Sur les dossiers de la liberté de Hongkong et de la minorité musulmane des Ouïgours, le chef de la diplomatie chinoise a invoqué les éternelles «questions de sécurité» avancées par Pékin. Il n’est pas certain qu’il ait réussi à convaincre ses interlocuteurs européens, mais il est reparti avec la conscience tranquille du travail bien fait. Car le but ultime de son voyage n’était pas l’Europe en elle-même, mais plutôt l’Europe en tant que variable d’ajustement dans la relation Pékin-Washington, la seule qui intéresse véritablement les Chinois.
Pour parler avec les Américains, le président Xi Jinping avait envoyé un communiste plus haut dans la hiérarchie du Parti rencontrer le secrétaire d’État des États-Unis. Le 17 juin 2020, Yang Jiechi, membre du bureau politique du parti et responsable de sa politique étrangère, avait fait en effet le voyage de Hawaï pour s’entretenir avec Mike Pompeo.

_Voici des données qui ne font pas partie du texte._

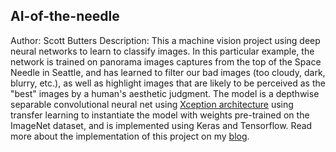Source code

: ## AI-of-the-needle

Author: Scott Butters
Description: This a machine vision project using deep neural networks to learn to classify images. In this particular example, the network is trained on panorama images captures from the top of the Space Needle in Seattle, and has learned to filter our bad images (too cloudy, dark, blurry, etc.), as well as highlight images that are likely to be perceived as the "best" images by a human's aesthetic judgment. The model is a depthwise separable convolutional neural net using [Xception architecture](https://arxiv.org/abs/1610.02357) using transfer learning to instantiate the model with weights pre-trained on the ImageNet dataset, and is implemented using Keras and Tensorflow. Read more about the implementation of this project on my [blog](http://scottbutters.com/articles/2019/06/07/AI-of-the-Beholder/).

Le voyage européen de Wang Yi n’a eu pour but que d’affiner la double stratégie américaine de la Chine face au résultat du scrutin présidentiel du mardi 3 novembre 2020.
Contrairement aux élites intellectuelles et médiatiques américaines de la côte est, les Chinois considèrent que Trump a plus d’une chance sur deux d’être réélu. Ils jugent efficace sa stratégie de se poser en défenseur de la loi et de l’ordre face à des démocrates accusés de laxisme. Trump leur a dit leurs quatre vérités à Davos en janvier 2018, il leur fait une guerre commerciale sans merci, mais c’est quand même leur candidat préféré. Les Chinois préféreront toujours un diable noir qu’ils connaissent à une cohorte d’anges immaculés, psychologiquement difficiles à cerner.
Car ils savent qu’un Trump réélu peut très bien décider de changer de cap à 180 degrés en 2021, et négocier un grand deal technologique et douanier avec Xi Jinping, en tête-à-tête. En revanche, les démocrates, menés par Joe Biden et Kamala Harris, voudront emporter l’adhésion des membres du Congrès avant d’envisager la moindre négociation avec Pékin. Ils se montreront exigeants sur les droits de l’homme, lesquels indiffèrent totalement Donald Trump.
Au cas où Biden serait élu, Pékin a déjà une stratégie toute prête: s’appuyer sur les Européens pour persuader la nouvelle équipe à la Maison-Blanche qu’il serait dangereux de tomber dans ce que Graham Allison a appelé le «piège de Thucydide» (l’affrontement inéluctable entre une puissance déclinante et une puissance montante, comme entre Sparte et Athènes au Ve siècle avant Jésus-Christ). Les Chinois ne souhaitent pas que se prolonge leur guerre froide avec l’Amérique. Ils comptent sur les Européens pour apporter la paix au cas où Biden gagnerait l’élection présidentielle. Ils ont remarqué que l’ancien vice-président d’Obama a écrit dans son programme de politique étrangère qu’il reprendrait une stratégie de consultation systématique avecles alliés traditionnels de l’Amérique.
Les Chinois se font-ils des illusions et espèrent-ils revenir à l’époque idyllique du début des années 2000, où ils pouvaient à la fois conquérir les marchés de l’Occident et lui voler impunément sa technologie? Non, car ce sont des réalistes. Ils savent que la grande confrontation technologique est là pour rester. Ils veulent juste gagner du temps et adoucir aussi longtemps que possible la guerre commerciale.